WHAT THE EXERCISE ASKS — Pull each line containing "right" from the data.

EXTRACTED DATA —
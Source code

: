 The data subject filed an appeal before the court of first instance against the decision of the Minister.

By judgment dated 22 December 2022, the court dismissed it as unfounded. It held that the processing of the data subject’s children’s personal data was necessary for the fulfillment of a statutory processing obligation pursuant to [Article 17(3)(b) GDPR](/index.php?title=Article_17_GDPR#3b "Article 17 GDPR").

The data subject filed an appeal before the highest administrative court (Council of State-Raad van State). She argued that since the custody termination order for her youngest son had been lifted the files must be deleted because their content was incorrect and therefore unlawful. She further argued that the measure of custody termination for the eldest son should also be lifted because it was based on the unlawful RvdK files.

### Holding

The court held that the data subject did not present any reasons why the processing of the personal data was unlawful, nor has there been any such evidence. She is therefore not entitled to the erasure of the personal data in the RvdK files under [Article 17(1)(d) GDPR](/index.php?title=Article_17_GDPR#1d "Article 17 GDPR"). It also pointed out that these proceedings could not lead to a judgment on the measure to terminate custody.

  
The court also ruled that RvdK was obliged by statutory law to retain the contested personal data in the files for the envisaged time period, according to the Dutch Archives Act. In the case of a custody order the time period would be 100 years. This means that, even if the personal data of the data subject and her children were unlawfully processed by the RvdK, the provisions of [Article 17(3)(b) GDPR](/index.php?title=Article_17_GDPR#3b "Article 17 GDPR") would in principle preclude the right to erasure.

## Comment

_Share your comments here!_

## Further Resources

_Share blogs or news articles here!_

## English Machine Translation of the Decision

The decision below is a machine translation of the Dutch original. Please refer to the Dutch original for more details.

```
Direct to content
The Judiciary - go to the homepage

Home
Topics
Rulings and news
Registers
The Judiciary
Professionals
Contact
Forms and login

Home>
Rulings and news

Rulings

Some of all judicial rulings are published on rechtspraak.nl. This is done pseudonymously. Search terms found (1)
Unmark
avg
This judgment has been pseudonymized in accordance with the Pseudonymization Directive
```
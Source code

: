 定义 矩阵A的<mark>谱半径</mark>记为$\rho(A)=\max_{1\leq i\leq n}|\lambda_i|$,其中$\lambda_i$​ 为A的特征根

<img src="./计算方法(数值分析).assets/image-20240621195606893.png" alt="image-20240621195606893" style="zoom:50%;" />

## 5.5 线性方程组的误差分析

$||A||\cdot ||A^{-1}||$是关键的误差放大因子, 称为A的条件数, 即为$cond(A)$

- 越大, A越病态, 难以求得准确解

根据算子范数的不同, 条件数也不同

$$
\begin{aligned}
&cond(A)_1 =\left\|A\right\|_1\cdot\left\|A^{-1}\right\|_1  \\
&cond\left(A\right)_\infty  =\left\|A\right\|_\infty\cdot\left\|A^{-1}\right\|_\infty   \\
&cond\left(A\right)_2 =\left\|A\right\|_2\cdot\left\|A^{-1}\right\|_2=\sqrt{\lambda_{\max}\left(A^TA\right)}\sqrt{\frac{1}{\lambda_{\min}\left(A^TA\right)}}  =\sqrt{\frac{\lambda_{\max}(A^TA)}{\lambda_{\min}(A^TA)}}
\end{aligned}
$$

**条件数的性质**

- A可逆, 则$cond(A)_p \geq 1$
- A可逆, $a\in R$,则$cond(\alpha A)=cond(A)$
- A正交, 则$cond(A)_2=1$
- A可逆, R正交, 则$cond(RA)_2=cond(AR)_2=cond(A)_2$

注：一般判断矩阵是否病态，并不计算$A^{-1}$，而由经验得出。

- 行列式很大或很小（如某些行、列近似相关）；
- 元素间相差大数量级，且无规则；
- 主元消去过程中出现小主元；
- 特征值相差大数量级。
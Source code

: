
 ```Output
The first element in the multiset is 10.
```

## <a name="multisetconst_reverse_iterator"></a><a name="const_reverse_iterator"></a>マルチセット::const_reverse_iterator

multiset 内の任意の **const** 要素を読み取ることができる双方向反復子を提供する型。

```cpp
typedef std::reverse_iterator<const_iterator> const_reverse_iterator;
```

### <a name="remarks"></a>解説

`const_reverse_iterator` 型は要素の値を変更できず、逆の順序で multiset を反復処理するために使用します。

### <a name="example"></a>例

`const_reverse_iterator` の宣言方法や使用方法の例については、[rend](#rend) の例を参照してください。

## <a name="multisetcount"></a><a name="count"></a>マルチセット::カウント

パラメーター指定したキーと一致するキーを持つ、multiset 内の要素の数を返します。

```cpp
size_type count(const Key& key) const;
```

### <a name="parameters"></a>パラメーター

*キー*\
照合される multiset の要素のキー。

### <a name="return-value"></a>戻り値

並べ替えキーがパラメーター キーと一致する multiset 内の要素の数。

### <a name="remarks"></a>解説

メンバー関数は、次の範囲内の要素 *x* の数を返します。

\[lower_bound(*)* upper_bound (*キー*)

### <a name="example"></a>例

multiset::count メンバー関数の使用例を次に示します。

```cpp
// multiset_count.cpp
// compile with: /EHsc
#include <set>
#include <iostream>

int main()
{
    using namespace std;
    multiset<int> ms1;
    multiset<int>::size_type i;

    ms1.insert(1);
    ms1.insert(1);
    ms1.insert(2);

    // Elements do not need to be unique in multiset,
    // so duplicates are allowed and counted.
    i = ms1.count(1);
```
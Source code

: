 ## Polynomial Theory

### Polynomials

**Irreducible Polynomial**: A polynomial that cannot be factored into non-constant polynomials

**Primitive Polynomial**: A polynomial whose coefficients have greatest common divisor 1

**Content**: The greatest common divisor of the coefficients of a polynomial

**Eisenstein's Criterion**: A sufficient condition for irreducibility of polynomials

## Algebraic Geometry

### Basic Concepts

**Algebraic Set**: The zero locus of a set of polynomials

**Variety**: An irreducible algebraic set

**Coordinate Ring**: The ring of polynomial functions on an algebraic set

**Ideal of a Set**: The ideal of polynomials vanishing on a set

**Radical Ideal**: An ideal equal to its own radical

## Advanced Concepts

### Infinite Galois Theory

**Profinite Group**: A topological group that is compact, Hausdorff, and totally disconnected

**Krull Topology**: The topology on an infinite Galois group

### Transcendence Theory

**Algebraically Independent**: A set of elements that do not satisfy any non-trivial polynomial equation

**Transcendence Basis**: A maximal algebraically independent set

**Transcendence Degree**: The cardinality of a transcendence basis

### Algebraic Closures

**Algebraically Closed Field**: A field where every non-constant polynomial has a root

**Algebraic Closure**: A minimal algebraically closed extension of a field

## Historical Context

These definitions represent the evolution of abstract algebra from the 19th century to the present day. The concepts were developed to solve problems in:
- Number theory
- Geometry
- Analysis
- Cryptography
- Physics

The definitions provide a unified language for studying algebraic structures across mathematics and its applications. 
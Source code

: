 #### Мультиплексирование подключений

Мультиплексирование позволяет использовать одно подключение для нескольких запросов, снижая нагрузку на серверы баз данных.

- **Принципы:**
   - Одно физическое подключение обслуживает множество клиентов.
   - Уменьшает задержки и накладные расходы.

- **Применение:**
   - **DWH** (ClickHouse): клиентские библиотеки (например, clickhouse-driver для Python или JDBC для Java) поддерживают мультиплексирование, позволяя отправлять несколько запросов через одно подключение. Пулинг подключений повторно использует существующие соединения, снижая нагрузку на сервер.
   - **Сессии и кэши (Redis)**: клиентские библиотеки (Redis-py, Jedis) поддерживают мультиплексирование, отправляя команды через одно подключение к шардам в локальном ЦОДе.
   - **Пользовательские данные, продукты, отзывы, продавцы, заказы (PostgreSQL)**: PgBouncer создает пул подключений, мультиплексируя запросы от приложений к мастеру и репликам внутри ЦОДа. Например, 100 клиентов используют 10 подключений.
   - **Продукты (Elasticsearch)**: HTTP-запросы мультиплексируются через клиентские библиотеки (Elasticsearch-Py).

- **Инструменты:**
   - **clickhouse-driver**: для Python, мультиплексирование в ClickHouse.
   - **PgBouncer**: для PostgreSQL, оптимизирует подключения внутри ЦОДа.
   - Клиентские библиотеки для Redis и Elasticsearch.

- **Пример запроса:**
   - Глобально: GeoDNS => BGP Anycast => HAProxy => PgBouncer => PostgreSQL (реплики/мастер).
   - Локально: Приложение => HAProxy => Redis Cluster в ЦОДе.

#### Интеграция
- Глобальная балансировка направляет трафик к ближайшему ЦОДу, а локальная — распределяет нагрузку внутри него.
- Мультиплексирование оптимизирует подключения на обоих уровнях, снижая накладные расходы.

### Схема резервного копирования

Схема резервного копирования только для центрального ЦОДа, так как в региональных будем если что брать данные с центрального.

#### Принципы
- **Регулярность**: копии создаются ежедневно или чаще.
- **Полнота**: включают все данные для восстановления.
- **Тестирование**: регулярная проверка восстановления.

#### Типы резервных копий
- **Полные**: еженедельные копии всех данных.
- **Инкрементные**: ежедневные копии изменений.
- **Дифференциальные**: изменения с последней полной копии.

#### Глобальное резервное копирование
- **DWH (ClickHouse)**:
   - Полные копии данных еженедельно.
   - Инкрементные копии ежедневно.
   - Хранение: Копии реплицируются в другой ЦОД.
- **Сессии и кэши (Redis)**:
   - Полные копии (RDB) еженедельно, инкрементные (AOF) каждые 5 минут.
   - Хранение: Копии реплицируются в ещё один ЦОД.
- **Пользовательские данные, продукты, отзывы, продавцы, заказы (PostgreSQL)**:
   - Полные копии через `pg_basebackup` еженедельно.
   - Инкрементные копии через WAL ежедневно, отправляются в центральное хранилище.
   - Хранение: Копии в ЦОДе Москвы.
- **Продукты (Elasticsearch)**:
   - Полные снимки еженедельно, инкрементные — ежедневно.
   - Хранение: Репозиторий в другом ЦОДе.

OUTPUT —
The court also ruled that RvdK was obliged by statutory law to retain the contested personal data in the files for the envisaged time period, according to the Dutch Archives Act. In the case of a custody order the time period would be 100 years. This means that, even if the personal data of the data subject and her children were unlawfully processed by the RvdK, the provisions of [Article 17(3)(b) GDPR](/index.php?title=Article_17_GDPR#3b "Article 17 GDPR") would in principle preclude the right to erasure.
&cond(A)_1 =\left\|A\right\|_1\cdot\left\|A^{-1}\right\|_1  \\
&cond\left(A\right)_\infty  =\left\|A\right\|_\infty\cdot\left\|A^{-1}\right\|_\infty   \\
&cond\left(A\right)_2 =\left\|A\right\|_2\cdot\left\|A^{-1}\right\|_2=\sqrt{\lambda_{\max}\left(A^TA\right)}\sqrt{\frac{1}{\lambda_{\min}\left(A^TA\right)}}  =\sqrt{\frac{\lambda_{\max}(A^TA)}{\lambda_{\min}(A^TA)}}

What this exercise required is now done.